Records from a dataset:
────────────────

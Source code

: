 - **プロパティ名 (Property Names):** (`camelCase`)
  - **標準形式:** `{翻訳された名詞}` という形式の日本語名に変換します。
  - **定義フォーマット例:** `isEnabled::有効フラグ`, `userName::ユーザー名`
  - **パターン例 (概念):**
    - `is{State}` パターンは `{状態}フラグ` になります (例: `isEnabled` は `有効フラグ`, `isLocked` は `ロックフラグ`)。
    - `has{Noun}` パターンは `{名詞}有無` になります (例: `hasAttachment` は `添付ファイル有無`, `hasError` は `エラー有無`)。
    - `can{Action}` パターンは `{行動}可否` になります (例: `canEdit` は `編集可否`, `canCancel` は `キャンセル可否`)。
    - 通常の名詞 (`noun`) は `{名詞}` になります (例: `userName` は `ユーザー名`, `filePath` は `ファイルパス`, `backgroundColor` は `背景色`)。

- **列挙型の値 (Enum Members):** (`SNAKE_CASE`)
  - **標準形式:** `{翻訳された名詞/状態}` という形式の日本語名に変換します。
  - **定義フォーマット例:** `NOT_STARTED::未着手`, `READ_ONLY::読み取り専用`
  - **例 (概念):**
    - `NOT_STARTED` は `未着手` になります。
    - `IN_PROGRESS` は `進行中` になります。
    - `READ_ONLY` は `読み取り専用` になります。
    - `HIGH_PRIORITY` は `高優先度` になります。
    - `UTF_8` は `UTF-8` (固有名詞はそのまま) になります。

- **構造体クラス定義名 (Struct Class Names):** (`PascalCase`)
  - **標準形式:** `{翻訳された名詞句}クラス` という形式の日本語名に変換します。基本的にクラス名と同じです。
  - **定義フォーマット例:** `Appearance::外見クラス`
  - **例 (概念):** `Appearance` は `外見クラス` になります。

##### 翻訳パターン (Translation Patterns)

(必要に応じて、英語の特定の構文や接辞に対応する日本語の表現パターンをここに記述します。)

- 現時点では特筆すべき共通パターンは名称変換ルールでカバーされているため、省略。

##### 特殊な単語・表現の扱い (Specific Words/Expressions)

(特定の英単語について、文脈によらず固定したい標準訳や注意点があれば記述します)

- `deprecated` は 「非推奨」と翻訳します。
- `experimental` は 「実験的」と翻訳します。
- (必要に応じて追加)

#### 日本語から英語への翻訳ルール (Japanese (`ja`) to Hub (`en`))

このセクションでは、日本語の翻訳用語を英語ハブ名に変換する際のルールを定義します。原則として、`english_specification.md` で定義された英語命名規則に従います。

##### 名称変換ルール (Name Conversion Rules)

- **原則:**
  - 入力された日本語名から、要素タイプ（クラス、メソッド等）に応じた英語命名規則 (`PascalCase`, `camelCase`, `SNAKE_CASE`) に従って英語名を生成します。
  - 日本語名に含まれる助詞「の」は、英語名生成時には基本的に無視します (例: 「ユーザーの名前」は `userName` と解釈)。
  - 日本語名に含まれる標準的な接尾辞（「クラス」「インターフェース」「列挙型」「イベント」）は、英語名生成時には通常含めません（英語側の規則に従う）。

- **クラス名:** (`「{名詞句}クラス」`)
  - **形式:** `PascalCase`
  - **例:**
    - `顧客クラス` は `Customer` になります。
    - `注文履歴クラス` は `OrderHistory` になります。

────────────────

### What this task involves
Which of the lines above carry the string "Appearance"? Copy every one.

### Response to the exercise
  - **定義フォーマット例:** `Appearance::外見クラス`
  - **例 (概念):** `Appearance` は `外見クラス` になります。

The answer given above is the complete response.